Em relação às igrejas orientais (de idioma grego), o processo de reconhecimento de um cânon do Novo Testamento se estendera até a segunda metade do século IV d.C., quando Atanásio, o bispo de Alexandria, proclamou canônicos os 27 livros que temos hoje. A lista de Atanásio serviu de referência para as igrejas romana e africana (latinas), de modo que também ali a questão já estava resolvida até o final do século IV d.C. Entre os livros considerados aqui e acolá problemáticos até essa época estão Hebreus e o Apocalipse de João. Este último, entretanto, já aparece em um documento do século II d.C., conhecido, graças ao seu descobridor, como Cânon de Muratori.

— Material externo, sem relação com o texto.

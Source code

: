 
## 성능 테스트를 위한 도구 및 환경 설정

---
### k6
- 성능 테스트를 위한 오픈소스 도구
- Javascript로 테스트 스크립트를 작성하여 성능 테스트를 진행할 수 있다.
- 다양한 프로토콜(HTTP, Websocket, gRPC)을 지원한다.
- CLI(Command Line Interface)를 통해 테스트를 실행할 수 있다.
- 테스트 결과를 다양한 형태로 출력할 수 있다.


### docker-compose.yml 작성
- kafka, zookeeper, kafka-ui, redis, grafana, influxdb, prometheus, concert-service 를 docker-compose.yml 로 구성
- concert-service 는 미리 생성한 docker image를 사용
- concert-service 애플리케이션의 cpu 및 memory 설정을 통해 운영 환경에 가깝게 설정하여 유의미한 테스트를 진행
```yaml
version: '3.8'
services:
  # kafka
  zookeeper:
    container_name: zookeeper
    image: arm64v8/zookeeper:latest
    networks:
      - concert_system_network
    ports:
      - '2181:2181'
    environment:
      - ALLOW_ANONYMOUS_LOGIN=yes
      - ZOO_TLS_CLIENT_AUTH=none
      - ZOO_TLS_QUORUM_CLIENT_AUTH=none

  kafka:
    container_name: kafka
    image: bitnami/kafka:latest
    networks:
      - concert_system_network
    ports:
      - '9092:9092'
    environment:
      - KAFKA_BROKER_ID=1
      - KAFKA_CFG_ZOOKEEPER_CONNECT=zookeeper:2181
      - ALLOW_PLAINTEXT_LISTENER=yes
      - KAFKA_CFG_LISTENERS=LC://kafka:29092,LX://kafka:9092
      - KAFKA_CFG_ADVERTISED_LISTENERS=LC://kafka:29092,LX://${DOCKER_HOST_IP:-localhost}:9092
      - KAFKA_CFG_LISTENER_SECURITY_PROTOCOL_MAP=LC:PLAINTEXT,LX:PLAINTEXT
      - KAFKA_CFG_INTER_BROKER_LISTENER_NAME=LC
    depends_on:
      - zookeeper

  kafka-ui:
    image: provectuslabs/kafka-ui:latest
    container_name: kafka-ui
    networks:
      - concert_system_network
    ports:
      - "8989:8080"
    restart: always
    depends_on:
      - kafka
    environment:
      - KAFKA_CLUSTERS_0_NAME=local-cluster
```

Sobre a diferença entre as edições católica e protestante do Antigo Testamento, desde o século IV d.C., a Igreja ocidental (latina) reconhecera o cânon grego do Antigo Testamento (a chamada Septuaginta), mais extenso do que o cânon judaico, pois incluía, pelos menos, outros sete livros. O reconhecimento na Igreja oriental (grega) se deu no século VII d.C.
No século XVI, os Reformadores, interessados em retornar à ueritas hebraica (a verdade do hebraico), apegaram-se aos livros do cânon judaico. Isso significa que eles não admitiram como canônicos (embora alguns, como Lutero, necessariamente não desaprovassem a sua leitura) aqueles livros que não possuíam uma redação hebraica anterior. Desse modo, ficaram de fora do cânon protestante do AT: Tobias, Judite, 1 e 2 Macabeus, Baruque, Eclesiástico, Sabedoria e as adições gregas aos livros de Ester e Daniel.

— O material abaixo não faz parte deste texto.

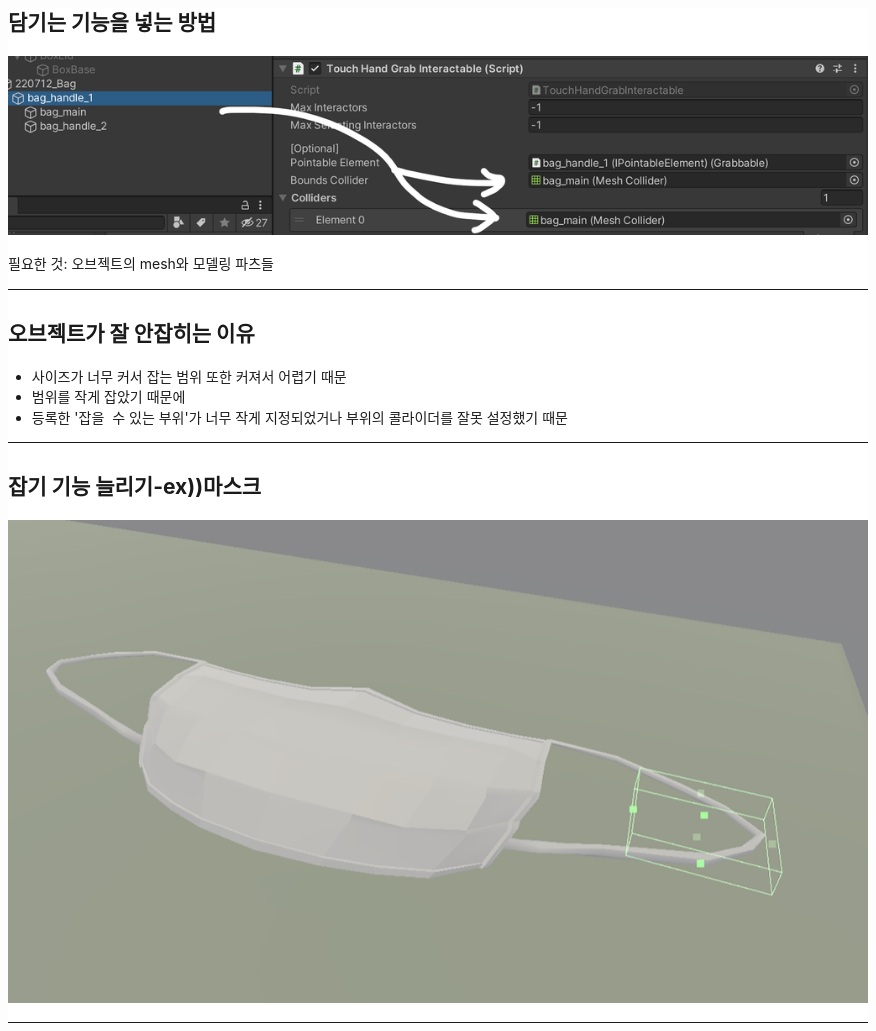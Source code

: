 ## 담기는 기능을 넣는 방법
![h:400](./project1/image10.png)

필요한 것: 오브젝트의 mesh와 모델링 파츠들

---

## 오브젝트가 잘 안잡히는 이유

* 사이즈가 너무 커서 잡는 범위 또한 커져서 어렵기 때문
* 범위를 작게 잡았기 때문에
* 등록한 '잡을  수 있는 부위'가 너무 작게 지정되었거나 부위의 콜라이더를 잘못 
설정했기 때문


---

## 잡기 기능 늘리기-ex))마스크
![h:400](./project1/image11.png)

---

Em 1546, contudo, o Concílio de Trento estabeleceu que, para a Igreja Católica Romana, esses livros deveriam vigorar como canônicos. Por isso, ficaram conhecidos como "deuterocanônicos", isto é, "uma segunda lista" de livros autorizados. No século XVII, a Igreja oriental aceitou os livros de Tobias, Judite, Eclesiástico e Sabedoria.
Para informações mais detalhadas, vocês podem consultar:
BARRERA, Julio Trebolle. A Bíblia judaica e a Bíblia cristã: introdução à história da Bíblia. Trad. Ramiro Mincato. 2. ed. Petrópolis: Vozes, 1999. 741 p.
KÜMMEL, Werner Georg. Introdução ao Novo Testamento. Trad. João Paixão e Isabel Fontes Leal Ferreira. 2. ed. São Paulo: Paulus, 1982. 798 p.